━━ RECORDS SUPPLIED
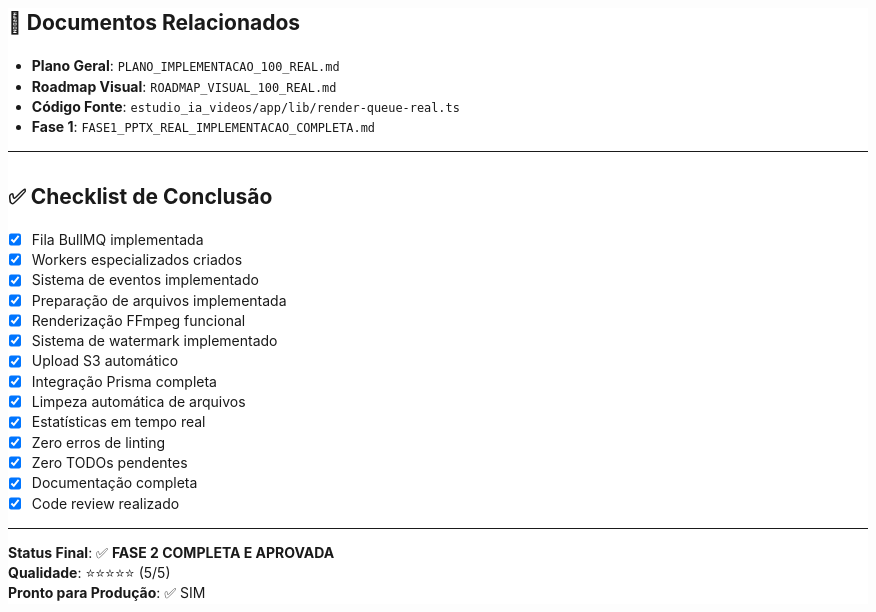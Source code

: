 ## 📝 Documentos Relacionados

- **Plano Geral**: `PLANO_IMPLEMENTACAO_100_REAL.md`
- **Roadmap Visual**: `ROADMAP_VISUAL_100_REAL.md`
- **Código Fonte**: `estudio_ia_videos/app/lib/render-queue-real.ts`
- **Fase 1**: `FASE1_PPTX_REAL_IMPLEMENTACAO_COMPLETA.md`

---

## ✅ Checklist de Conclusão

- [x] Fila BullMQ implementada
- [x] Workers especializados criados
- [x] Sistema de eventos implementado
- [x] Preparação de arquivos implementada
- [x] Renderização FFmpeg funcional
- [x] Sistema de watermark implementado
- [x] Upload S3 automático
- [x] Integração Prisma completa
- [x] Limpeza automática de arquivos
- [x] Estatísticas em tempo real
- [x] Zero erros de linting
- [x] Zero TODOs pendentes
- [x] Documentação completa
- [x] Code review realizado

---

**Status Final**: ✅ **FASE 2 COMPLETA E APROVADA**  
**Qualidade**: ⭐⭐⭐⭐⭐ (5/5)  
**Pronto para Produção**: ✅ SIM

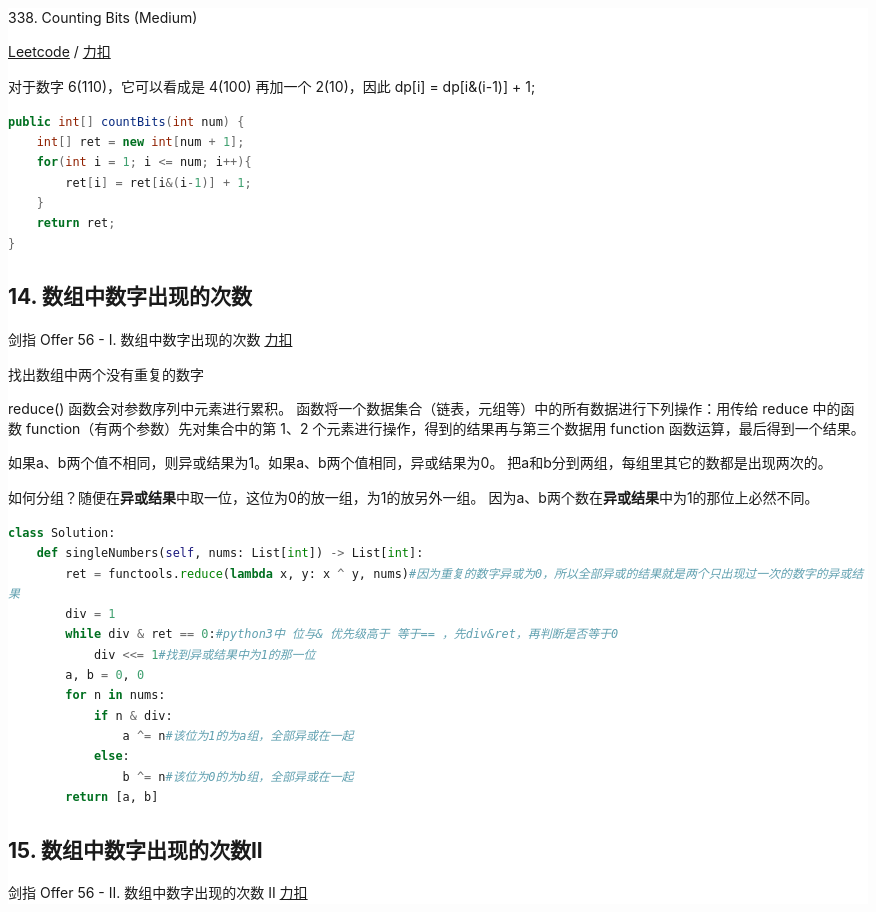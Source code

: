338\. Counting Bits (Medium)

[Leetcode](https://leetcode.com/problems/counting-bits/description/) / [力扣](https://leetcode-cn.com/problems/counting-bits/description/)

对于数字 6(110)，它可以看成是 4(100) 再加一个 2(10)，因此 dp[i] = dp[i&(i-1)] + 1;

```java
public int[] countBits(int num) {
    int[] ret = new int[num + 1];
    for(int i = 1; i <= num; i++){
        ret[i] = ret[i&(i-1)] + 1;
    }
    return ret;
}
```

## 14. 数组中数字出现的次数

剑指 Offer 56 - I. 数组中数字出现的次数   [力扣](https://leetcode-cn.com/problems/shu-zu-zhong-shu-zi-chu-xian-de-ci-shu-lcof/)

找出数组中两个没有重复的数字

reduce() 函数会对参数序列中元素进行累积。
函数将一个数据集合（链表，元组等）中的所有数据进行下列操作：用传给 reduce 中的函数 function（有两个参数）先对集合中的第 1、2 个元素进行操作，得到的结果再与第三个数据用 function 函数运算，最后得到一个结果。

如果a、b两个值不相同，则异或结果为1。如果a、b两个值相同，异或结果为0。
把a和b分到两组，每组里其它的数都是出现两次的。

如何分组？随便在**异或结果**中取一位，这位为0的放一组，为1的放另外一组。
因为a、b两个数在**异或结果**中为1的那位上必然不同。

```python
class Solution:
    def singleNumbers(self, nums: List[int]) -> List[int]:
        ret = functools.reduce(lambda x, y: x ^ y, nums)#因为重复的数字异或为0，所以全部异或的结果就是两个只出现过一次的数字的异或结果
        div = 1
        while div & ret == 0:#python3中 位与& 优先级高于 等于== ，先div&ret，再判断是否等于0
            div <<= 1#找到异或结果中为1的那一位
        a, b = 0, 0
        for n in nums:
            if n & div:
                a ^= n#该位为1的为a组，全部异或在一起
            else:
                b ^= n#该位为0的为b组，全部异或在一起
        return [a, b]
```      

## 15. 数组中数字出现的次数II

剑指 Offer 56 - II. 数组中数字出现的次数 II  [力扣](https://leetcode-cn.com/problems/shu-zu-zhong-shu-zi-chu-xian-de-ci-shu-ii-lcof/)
━━━━
━━ RECORDS SUPPLIED
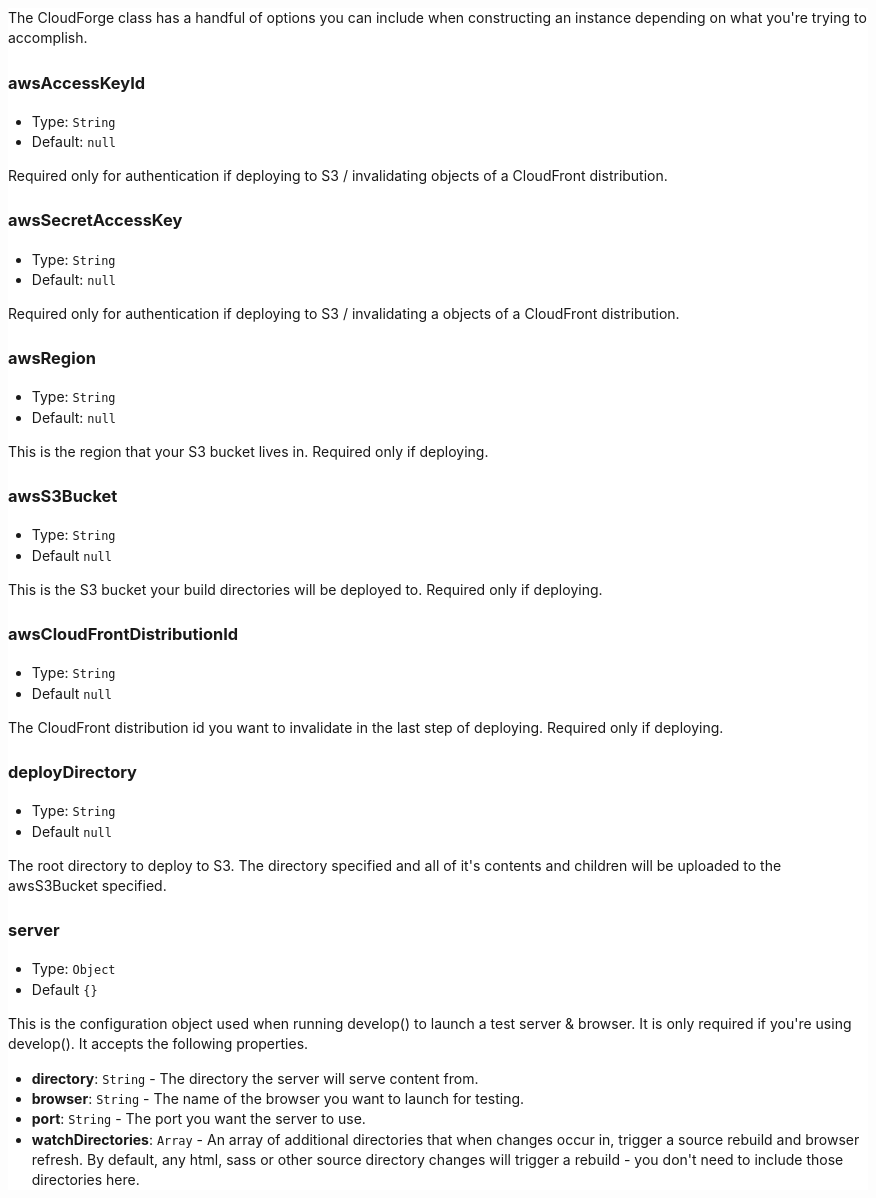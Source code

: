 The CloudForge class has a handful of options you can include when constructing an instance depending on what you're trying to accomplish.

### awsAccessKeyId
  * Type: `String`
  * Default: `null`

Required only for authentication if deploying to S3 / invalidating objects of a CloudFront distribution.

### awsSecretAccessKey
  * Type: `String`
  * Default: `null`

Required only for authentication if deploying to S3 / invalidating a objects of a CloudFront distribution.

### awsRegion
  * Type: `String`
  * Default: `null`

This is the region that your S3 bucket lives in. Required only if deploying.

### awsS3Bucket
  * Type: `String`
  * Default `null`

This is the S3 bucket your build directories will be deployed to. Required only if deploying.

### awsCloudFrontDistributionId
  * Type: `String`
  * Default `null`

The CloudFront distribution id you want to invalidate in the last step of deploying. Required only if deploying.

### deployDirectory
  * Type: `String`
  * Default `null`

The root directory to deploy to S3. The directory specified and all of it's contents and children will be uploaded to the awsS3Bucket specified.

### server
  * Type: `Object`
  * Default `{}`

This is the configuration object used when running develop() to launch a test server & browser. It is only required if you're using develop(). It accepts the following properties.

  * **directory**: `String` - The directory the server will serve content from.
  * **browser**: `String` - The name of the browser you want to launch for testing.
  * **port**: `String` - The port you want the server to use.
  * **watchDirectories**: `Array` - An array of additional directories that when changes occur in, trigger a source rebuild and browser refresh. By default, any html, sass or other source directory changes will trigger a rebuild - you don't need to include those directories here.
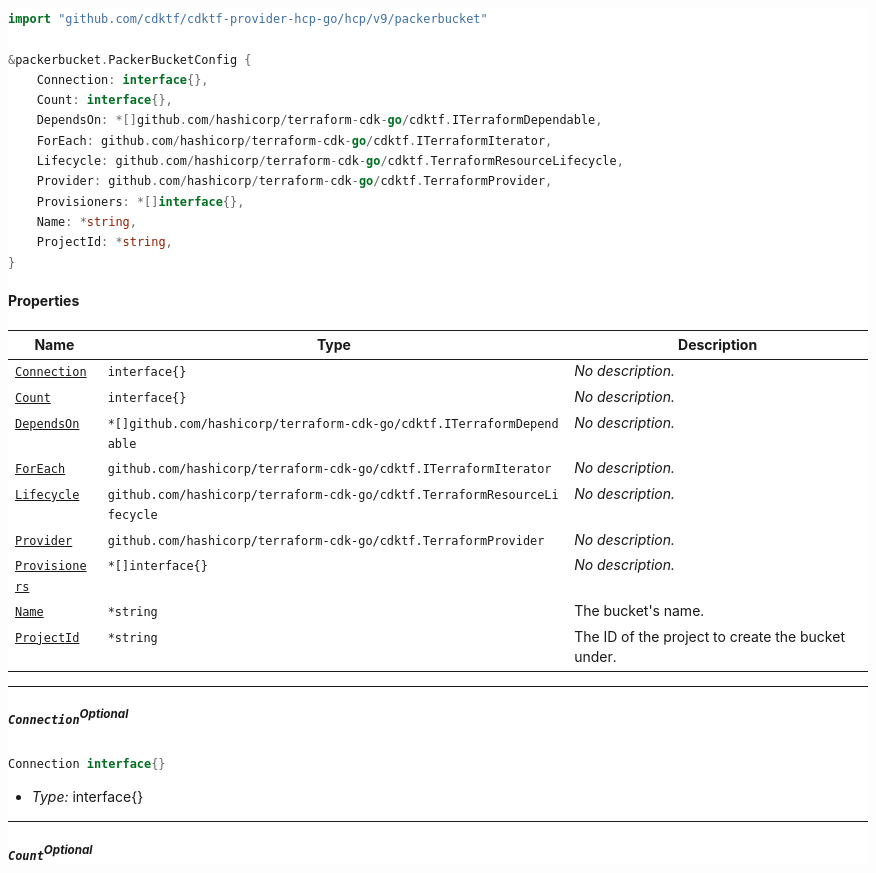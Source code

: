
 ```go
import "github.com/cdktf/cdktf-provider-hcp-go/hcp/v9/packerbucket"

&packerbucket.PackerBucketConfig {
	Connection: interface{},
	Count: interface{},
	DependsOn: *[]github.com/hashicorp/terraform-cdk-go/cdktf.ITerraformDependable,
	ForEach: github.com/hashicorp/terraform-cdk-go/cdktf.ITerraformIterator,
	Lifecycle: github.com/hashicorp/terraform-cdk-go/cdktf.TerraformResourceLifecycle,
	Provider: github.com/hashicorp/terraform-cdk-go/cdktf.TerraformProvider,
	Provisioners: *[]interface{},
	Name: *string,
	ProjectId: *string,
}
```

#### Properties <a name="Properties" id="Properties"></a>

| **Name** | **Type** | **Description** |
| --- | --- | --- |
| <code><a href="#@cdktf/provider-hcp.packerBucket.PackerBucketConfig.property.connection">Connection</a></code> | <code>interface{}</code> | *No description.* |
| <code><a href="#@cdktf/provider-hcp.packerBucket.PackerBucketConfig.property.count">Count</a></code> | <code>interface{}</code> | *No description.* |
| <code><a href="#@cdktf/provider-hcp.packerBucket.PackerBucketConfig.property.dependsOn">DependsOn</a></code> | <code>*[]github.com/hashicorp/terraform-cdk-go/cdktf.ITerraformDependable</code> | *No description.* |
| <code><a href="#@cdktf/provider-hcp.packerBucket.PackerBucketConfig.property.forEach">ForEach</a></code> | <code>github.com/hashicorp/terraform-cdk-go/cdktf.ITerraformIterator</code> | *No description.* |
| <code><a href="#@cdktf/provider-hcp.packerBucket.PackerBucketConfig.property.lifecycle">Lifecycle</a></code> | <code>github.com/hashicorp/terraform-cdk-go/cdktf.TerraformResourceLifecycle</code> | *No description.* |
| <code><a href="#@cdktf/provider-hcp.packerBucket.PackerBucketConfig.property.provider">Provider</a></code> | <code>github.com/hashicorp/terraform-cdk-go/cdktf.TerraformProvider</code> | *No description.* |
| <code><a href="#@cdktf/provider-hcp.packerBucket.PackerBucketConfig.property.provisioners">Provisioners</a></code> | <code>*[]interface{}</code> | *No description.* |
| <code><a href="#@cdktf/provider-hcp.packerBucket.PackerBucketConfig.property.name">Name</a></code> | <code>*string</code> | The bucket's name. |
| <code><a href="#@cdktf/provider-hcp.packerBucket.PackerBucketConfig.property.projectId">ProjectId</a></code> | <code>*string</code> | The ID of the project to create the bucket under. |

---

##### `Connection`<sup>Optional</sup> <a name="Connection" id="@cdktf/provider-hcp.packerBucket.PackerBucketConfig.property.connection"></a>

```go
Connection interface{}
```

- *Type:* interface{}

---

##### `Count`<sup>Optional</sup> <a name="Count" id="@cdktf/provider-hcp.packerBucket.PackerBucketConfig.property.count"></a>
━━━━
━━ RECORDS SUPPLIED
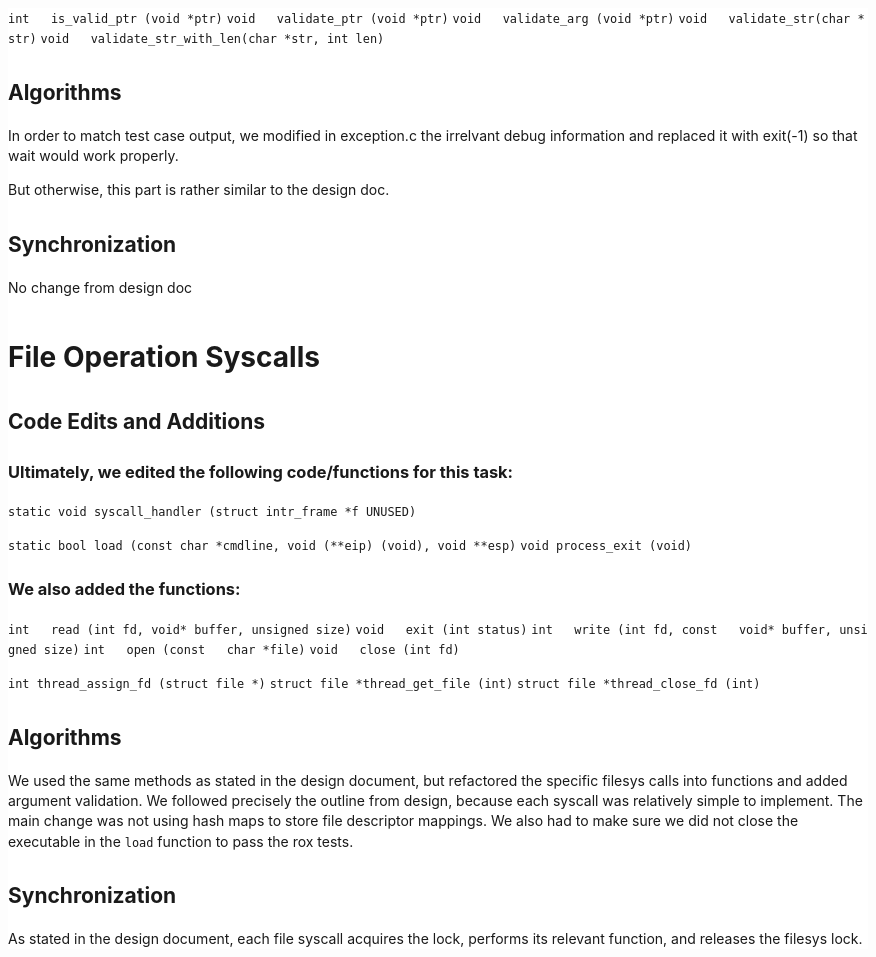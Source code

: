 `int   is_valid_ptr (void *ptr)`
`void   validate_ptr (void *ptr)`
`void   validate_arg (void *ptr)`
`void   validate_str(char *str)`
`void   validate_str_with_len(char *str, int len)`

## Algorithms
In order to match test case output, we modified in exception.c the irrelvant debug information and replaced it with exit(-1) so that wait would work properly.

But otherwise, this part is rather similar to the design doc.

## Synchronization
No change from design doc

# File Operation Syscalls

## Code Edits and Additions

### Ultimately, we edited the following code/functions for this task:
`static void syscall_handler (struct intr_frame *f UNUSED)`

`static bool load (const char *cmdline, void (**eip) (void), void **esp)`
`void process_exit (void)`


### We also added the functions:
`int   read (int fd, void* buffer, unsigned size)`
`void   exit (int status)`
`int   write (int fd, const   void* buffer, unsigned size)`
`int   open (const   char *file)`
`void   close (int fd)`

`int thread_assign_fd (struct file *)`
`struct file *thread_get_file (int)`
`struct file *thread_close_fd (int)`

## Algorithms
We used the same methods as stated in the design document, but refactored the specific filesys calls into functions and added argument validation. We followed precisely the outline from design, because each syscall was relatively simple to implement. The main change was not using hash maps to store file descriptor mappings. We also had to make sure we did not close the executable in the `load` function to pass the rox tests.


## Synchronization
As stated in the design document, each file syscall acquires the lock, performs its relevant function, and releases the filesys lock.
━━━━
▸ **EXERCISE GOAL**:
The answer should consist of every line above in which "filesys" appears.

▸ **SOLUTION FOR THIS PROBLEM**:
We used the same methods as stated in the design document, but refactored the specific filesys calls into functions and added argument validation. We followed precisely the outline from design, because each syscall was relatively simple to implement. The main change was not using hash maps to store file descriptor mappings. We also had to make sure we did not close the executable in the `load` function to pass the rox tests.
As stated in the design document, each file syscall acquires the lock, performs its relevant function, and releases the filesys lock.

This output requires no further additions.